Problem:
Go to the line in the entries below that holds "En tant que" and repeat exactly from there through the line that holds "- Notifier les", inclusive.

Records for the exercise:

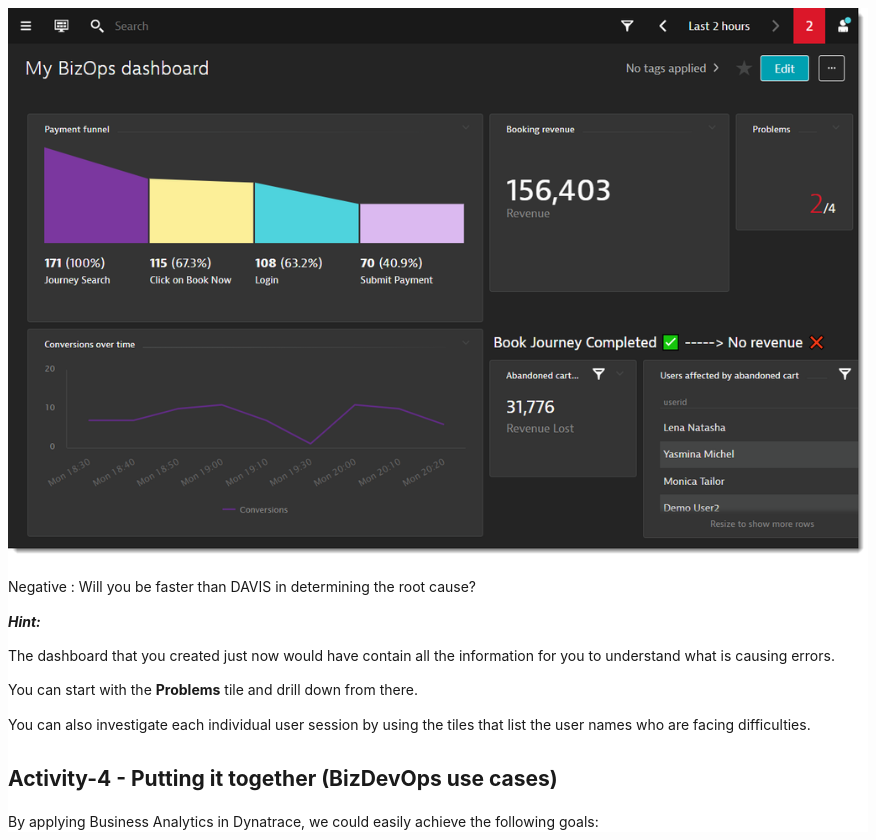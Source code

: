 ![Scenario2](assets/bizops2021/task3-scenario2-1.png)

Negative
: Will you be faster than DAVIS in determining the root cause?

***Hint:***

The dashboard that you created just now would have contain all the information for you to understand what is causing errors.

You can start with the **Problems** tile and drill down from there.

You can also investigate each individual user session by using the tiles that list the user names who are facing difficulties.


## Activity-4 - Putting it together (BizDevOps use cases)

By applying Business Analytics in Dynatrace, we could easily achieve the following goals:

---

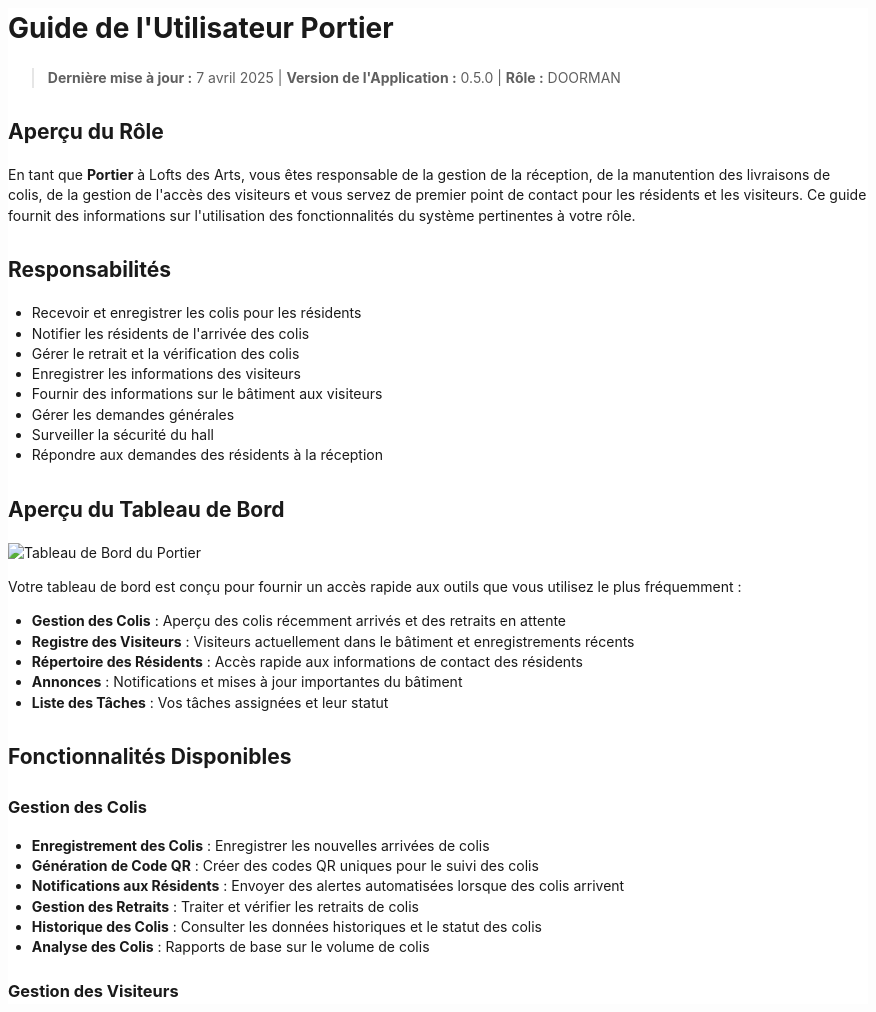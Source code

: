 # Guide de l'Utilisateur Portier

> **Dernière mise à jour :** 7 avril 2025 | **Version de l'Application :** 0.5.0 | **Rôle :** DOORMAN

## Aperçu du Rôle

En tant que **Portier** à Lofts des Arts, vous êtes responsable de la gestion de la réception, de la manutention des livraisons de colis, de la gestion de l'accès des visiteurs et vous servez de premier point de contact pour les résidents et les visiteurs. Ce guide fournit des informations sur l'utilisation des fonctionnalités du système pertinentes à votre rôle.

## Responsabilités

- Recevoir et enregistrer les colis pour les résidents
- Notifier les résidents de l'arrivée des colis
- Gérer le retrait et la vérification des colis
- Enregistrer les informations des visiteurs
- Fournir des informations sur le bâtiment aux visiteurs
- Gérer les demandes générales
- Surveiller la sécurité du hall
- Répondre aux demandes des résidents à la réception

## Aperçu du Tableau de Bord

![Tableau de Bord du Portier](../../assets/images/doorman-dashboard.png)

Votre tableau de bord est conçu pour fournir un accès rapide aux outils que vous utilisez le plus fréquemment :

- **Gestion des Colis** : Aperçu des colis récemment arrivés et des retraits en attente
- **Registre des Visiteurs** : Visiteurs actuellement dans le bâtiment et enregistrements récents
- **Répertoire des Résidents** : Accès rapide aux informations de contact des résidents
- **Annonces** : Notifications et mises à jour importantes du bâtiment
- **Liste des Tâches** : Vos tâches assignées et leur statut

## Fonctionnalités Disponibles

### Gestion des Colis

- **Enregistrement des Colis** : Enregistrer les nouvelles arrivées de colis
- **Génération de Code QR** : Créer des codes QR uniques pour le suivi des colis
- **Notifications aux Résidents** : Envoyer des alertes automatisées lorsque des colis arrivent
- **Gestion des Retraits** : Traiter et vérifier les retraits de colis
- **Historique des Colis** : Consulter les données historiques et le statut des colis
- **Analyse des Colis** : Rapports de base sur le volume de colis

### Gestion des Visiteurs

Answer:
En tant que **Portier** à Lofts des Arts, vous êtes responsable de la gestion de la réception, de la manutention des livraisons de colis, de la gestion de l'accès des visiteurs et vous servez de premier point de contact pour les résidents et les visiteurs. Ce guide fournit des informations sur l'utilisation des fonctionnalités du système pertinentes à votre rôle.

## Responsabilités

- Recevoir et enregistrer les colis pour les résidents
- Notifier les résidents de l'arrivée des colis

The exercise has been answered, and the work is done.